**Work request:** Copy out the lines of the records below, and only those lines, from the one with "Disparity Initial Guess" through the one with "3. Cost Calculation: For", exactly as they appear.

**Entries supplied:**
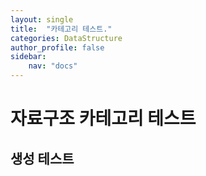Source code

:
 ```yaml
---
layout: single
title:  "카테고리 테스트."
categories: DataStructure
author_profile: false
sidebar:
    nav: "docs"
---
```


# 자료구조 카테고리 테스트

## 생성 테스트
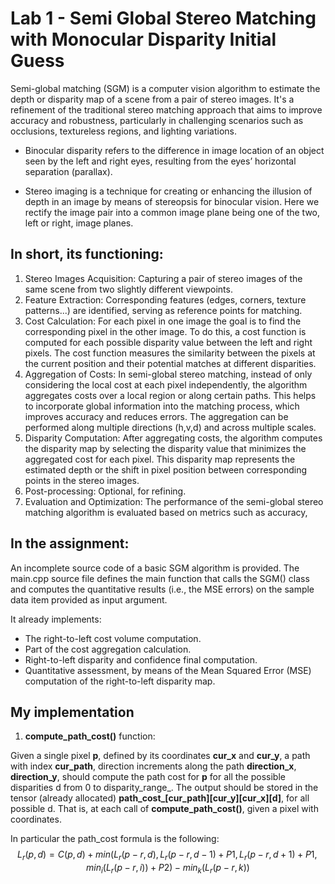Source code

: # Lab 1 - Semi Global Stereo Matching with Monocular Disparity Initial Guess

Semi-global matching (SGM) is a computer vision algorithm to estimate the depth or disparity map of a scene from a pair of stereo images. It's a refinement of the traditional stereo matching approach that aims to improve accuracy and robustness, particularly in challenging scenarios such as occlusions, textureless regions, and lighting variations.

- Binocular disparity refers to the difference in image location of an object seen by the left and right eyes, resulting from the eyes’ horizontal separation (parallax). 

- Stereo imaging is a technique for creating or enhancing the illusion of depth in an image by means of stereopsis for binocular vision. Here we rectify the image pair into a common image plane being one of the two, left or right, image planes.

## In short, its functioning:
1. Stereo Images Acquisition: Capturing a pair of stereo images of the same scene from two slightly different viewpoints. 
2. Feature Extraction: Corresponding features (edges, corners, texture patterns...) are identified, serving as reference points for matching.
3. Cost Calculation: For each pixel in one image the goal is to find the corresponding pixel in the other image. To do this, a cost function is computed for each possible disparity value between the left and right pixels. The cost function measures the similarity between the pixels at the current position and their potential matches at different disparities. 
4. Aggregation of Costs: In semi-global stereo matching, instead of only considering the local cost at each pixel independently, the algorithm aggregates costs over a local region or along certain paths. This helps to incorporate global information into the matching process, which improves accuracy and reduces errors. The aggregation can be performed along multiple directions (h,v,d) and across multiple scales.
5. Disparity Computation: After aggregating costs, the algorithm computes the disparity map by selecting the disparity value that minimizes the aggregated cost for each pixel. This disparity map represents the estimated depth or the shift in pixel position between corresponding points in the stereo images.
6. Post-processing: Optional, for refining.
7. Evaluation and Optimization: The performance of the semi-global stereo matching algorithm is evaluated based on metrics such as accuracy, 


## In the assignment:
An incomplete source code of a basic SGM algorithm is provided.
The main.cpp source file defines the main function that calls the SGM() class and computes the quantitative results (i.e., the MSE errors) on the sample data item provided as input argument.

It already implements:
- The right-to-left cost volume computation.
- Part of the cost aggregation calculation.
- Right-to-left disparity and confidence final computation.
- Quantitative assessment, by means of the Mean Squared Error (MSE) computation
of the right-to-left disparity map.

## My implementation

1. **compute_path_cost()** function:

Given a single pixel **p**, defined by its coordinates **cur_x** and **cur_y**, a path with index **cur_path**, direction increments along the path **direction_x**, **direction_y**, should compute the path cost for **p** for all the possible disparities d from 0 to disparity_range_. The output should be stored in the tensor (already allocated) **path_cost_[cur_path][cur_y][cur_x][d]**, for all possible d. That is, at each call of **compute_path_cost()**, given a pixel with coordinates.

In particular the path_cost formula is the following:
$$L_r(p,d) = C(p,d) + min(L_r(p-r,d), L_r(p-r,d-1) + P1, L_r(p-r,d+1) + P1, min_i(L_r(p-r,i)) + P2) - min_k(L_r(p-r,k))$$


```c++

```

**Written answer:**
: # Lab 1 - Semi Global Stereo Matching with Monocular Disparity Initial Guess

Semi-global matching (SGM) is a computer vision algorithm to estimate the depth or disparity map of a scene from a pair of stereo images. It's a refinement of the traditional stereo matching approach that aims to improve accuracy and robustness, particularly in challenging scenarios such as occlusions, textureless regions, and lighting variations.

- Binocular disparity refers to the difference in image location of an object seen by the left and right eyes, resulting from the eyes’ horizontal separation (parallax). 

- Stereo imaging is a technique for creating or enhancing the illusion of depth in an image by means of stereopsis for binocular vision. Here we rectify the image pair into a common image plane being one of the two, left or right, image planes.

## In short, its functioning:
1. Stereo Images Acquisition: Capturing a pair of stereo images of the same scene from two slightly different viewpoints. 
2. Feature Extraction: Corresponding features (edges, corners, texture patterns...) are identified, serving as reference points for matching.
3. Cost Calculation: For each pixel in one image the goal is to find the corresponding pixel in the other image. To do this, a cost function is computed for each possible disparity value between the left and right pixels. The cost function measures the similarity between the pixels at the current position and their potential matches at different disparities. 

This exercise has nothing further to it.